The NAACP did not violate the conditions of its tax-exempt status when its chairman gave a speech that criticized President Bush, according to a newly released letter from the Internal Revenue Service to the civil rights group.
/ Source: The Associated Press

The NAACP did not violate the conditions of its tax-exempt status when its chairman gave a speech that criticized President Bush, according to a newly released letter from the Internal Revenue Service to the civil rights organization.

The IRS began looking into the Baltimore-based National Association for the Advancement of Colored People about a month before the 2004 presidential election after a speech by NAACP Chairman Julian Bond that was largely critical of Bush’s policies.

Political campaigning is prohibited under the NAACP’s tax-exempt status.

In a letter, dated Aug. 9, the IRS said a review of video footage of the speech, as well as other information, indicated “that political intervention did not occur.”

Bruce S. Gordon, the president and CEO of the NAACP, said the group was vindicated by the decision.

“It’s disappointing that the IRS took nearly two years to conclude what we knew from the beginning — the NAACP did not violate tax laws and continues to be politically nonpartisan,” Gordon said in a statement Thursday.

In his July 2004 speech at the NAACP’s annual convention in Philadelphia, Bond said of the Bush administration: “They preach racial neutrality and practice racial division. They’ve tried to patch the leaky economy and every other domestic problem with duct tape and plastic sheets. They write a new constitution of Iraq and they ignore the Constitution here at home.”

The civil rights organization said it has a long history of criticizing presidents and their policies and that Bond criticized both political parties during the speech.
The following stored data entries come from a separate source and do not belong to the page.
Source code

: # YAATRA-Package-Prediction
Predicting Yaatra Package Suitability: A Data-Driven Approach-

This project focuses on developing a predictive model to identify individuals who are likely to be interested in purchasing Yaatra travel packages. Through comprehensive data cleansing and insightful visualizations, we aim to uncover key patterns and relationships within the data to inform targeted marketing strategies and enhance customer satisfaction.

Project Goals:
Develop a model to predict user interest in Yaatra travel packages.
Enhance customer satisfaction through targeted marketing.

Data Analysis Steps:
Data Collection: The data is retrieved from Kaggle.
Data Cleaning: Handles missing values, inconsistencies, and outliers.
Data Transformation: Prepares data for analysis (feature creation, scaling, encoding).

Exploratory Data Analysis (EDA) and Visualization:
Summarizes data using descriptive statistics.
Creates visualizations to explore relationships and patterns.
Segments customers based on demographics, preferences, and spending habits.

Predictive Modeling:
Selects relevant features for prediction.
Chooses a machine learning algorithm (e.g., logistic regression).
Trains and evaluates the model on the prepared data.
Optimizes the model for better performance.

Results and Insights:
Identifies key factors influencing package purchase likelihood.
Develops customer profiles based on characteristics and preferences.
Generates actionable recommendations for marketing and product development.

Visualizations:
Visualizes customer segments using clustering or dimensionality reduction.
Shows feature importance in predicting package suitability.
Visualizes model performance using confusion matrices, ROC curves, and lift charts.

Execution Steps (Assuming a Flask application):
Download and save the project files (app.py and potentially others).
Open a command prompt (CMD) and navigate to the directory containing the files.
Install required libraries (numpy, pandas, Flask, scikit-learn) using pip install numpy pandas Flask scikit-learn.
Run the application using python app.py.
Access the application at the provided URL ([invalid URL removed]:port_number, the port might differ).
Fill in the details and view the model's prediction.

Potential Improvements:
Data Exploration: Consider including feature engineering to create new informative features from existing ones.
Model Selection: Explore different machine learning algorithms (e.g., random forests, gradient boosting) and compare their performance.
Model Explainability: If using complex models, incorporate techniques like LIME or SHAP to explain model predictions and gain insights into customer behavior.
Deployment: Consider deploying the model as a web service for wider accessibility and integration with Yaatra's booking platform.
“I’ve been a critic of the Bush administration since it began, as I was with the Clinton administration before that,” Bond said.
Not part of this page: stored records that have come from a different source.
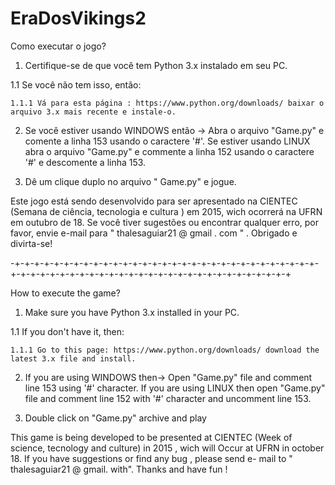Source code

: ﻿# EraDosVikings2

Como executar o jogo?

1. Certifique-se de que você tem Python 3.x instalado em seu PC.

  1.1 Se você não tem isso, então:
  
    1.1.1 Vá para esta página : https://www.python.org/downloads/ baixar o arquivo 3.x mais recente e instale-o.

2. Se você estiver usando WINDOWS então -> Abra o arquivo "Game.py" e comente a linha 153 usando o caractere '#'. Se estiver usando LINUX abra o arquivo "Game.py" e commente a linha 152 usando o caractere '#' e descomente a linha 153.
  
3. Dê um clique duplo no arquivo " Game.py" e jogue.


Este jogo está sendo desenvolvido para ser apresentado na CIENTEC (Semana de ciência, tecnologia e cultura ) em 2015, wich ocorrerá na UFRN em outubro de 18. Se você tiver sugestões ou encontrar qualquer erro, por favor, envie e-mail para " thalesaguiar21 @ gmail . com " . Obrigado e divirta-se!

-+-+-+-+-+-+-+-+-+-+-+-+-+-+-+-+-+-+-+-+-+-+-+-+-+-+-+-+-+-+-+-+-+-+-+-+-+-+-+-+-+-+-+-+-+-+-+-+-+-+-+-+-+-+-+-+-+-+-+-+

How to execute the game?

1. Make sure you have Python 3.x installed in your PC.

  1.1 If you don't have it, then:
  
    1.1.1 Go to this page: https://www.python.org/downloads/ download the latest 3.x file and install.

2. If you are using WINDOWS then-> Open "Game.py" file and comment line 153 using '#' character. If you are using LINUX then open "Game.py" file and comment line 152 with '#' character and uncomment line 153.

3. Double click on "Game.py" archive and play


This game is being developed to be presented at CIENTEC (Week of science, tecnology and culture) in 2015 , wich will Occur at UFRN in october 18. If you have suggestions or find any bug , please send e- mail to " thalesaguiar21 @ gmail. with". Thanks and have fun !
Relations with White House improveRelations between the Bush administration and the NAACP have warmed since Gordon took over as CEO in 2005. The president spoke to the NAACP convention this year for the first time in his White House tenure.

NAACP attorneys said the IRS investigation was a “serious threat” to the freedom of nonprofits who may criticize government policies. The group has called the audit a political campaign to silence the organization, a point Bond maintains.

“The information they’ve given us shows that only Republicans have objected,” Bond said.

Documents obtained by the NAACP during the investigation showed at least six Republicans in Congress forwarded letters to the IRS on behalf of their constituents.

IRS officials are prohibited from discussing specific details of tax audits, but a spokesman has said investigations are conducted by career civil servants and not political appointees.

In the IRS letter ending the investigation, an official wrote the NAACP had delayed the audit by refusing to cooperate and provide information.

NAACP officials said they responded but asked for specific information about the accusations that prompted the audit.

“We simply held their feet to the fire, asking them to explain what the process was,” NAACP general counsel Dennis Hayes said. “I would dare stay they still don’t know what the process is.”